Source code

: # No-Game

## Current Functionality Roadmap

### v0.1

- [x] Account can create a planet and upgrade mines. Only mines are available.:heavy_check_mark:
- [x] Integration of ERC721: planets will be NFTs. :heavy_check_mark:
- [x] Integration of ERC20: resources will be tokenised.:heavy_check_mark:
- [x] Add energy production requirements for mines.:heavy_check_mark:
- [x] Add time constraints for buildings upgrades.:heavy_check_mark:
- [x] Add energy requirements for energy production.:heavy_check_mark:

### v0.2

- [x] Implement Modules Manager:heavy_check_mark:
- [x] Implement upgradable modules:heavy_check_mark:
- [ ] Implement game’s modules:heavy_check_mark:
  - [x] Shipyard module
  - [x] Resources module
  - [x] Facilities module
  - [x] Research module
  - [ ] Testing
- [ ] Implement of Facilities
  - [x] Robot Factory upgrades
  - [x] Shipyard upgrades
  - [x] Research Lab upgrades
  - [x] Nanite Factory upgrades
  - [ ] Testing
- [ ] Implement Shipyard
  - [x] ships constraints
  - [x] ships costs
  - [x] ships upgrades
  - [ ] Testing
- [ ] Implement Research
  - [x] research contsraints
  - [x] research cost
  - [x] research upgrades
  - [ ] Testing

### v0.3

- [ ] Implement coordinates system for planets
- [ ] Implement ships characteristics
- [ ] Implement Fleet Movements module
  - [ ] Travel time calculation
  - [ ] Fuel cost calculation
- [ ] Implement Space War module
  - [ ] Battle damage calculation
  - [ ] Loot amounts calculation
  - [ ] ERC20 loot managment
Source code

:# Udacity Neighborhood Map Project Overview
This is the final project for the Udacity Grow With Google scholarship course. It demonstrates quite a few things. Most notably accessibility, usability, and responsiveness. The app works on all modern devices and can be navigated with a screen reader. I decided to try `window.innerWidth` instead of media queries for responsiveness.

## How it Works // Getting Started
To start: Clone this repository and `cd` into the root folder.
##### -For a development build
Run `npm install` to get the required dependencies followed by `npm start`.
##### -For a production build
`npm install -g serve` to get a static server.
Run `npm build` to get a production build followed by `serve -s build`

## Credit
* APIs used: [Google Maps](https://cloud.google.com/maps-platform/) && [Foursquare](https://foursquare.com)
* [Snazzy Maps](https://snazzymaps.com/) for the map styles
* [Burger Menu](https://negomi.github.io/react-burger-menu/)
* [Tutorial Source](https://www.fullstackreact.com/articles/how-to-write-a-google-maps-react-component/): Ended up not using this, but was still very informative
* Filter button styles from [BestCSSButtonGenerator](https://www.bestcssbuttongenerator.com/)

○ ○ ○ ○ ○ ○ ○

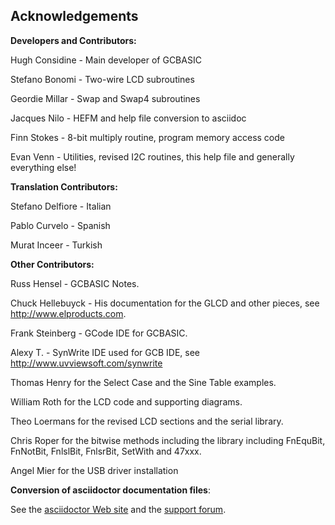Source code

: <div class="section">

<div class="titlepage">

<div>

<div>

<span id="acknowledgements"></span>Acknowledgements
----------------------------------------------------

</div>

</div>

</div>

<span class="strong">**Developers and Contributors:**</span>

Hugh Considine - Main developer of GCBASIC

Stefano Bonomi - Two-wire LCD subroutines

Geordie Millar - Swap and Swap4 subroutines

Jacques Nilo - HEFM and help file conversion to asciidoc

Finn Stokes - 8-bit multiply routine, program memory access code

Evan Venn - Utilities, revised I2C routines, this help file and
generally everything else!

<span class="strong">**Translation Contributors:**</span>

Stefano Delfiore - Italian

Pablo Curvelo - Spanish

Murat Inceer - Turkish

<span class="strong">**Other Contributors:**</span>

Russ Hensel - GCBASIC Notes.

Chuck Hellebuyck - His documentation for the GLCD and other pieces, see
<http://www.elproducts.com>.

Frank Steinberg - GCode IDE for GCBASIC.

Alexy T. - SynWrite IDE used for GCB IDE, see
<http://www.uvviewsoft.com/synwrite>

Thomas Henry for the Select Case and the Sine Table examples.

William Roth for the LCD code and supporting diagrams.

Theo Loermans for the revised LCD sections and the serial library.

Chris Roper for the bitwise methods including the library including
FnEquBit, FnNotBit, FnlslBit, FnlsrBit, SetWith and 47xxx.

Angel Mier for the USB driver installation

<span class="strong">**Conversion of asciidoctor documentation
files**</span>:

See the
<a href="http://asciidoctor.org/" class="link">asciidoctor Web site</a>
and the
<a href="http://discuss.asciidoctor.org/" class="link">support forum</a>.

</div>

○ ○ ○ ○ ○ ○ ○

What you are asked to do: Could you return exactly the lines above from the line with "## How it Works // Getting Started" to the line with "##### -For a production build", both included, and nothing else?

Answer:
## How it Works // Getting Started
To start: Clone this repository and `cd` into the root folder.
##### -For a development build
Run `npm install` to get the required dependencies followed by `npm start`.
##### -For a production build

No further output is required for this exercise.